The actual painting, completed in 1881, depicts a pair of French women on a restaurant terrace. The Art Institute's own description calls the painting a "virtuoso display of vibrant color and variegated brushwork." It notes that the younger girl's eyes are "startlingly clear, translucent blue."

For the blind, there are no distinctive colors on the TacTiles, of course, though an accompanying braille text describes the hues.

The etchings are remarkably precise. Even the untrained fingertips can make out Renoir's flowers that ring the girls' hats, a smudgy distant bridge and a tiny canoe plying the Seine River.

*Duplicates of iconic images*

On the TacTile replica of a Japanese screen by Tosa Mitsuoki, "Flowering Cherry with Poem Slips," the bumps of the tree blossoms can be sensed. The relief of fine vines can be felt on the TacTile "Trompe-L'Oeil Still Life with a Flower Garland and a Curtain."

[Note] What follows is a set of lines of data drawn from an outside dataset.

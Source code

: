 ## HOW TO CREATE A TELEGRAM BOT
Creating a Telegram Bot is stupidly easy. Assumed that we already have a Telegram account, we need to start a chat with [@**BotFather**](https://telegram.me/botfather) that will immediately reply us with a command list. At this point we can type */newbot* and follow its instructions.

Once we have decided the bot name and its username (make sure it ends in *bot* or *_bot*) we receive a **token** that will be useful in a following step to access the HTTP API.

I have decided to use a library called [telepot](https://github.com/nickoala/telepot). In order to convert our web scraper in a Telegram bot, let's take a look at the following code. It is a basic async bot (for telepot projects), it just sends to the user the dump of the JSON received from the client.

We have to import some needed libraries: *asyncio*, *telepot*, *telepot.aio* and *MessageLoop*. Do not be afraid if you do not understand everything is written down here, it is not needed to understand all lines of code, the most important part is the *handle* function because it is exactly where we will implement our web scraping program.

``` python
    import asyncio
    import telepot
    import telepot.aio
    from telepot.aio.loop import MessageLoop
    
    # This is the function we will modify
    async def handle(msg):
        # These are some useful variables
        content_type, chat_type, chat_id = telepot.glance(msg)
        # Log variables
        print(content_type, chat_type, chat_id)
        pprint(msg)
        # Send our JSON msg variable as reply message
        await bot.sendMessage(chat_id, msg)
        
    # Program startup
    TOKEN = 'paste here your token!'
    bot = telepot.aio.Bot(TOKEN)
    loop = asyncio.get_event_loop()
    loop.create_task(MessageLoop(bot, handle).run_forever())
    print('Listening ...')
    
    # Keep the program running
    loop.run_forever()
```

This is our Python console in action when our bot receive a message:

The first production of TacTiles also includes Joan Miro's "Personages with Star'' and the "Stone of the Five Sons" Aztec tablet.

A dozen sets of TacTiles have been created, and the museum hopes to make duplicates of some of the Art Institute's other iconic images, said Silverstein.

The tiles, which have been pre-tested and approved by blind and vision-impaired volunteers, are available only through museum tours prearranged by calling (312) 443-3929.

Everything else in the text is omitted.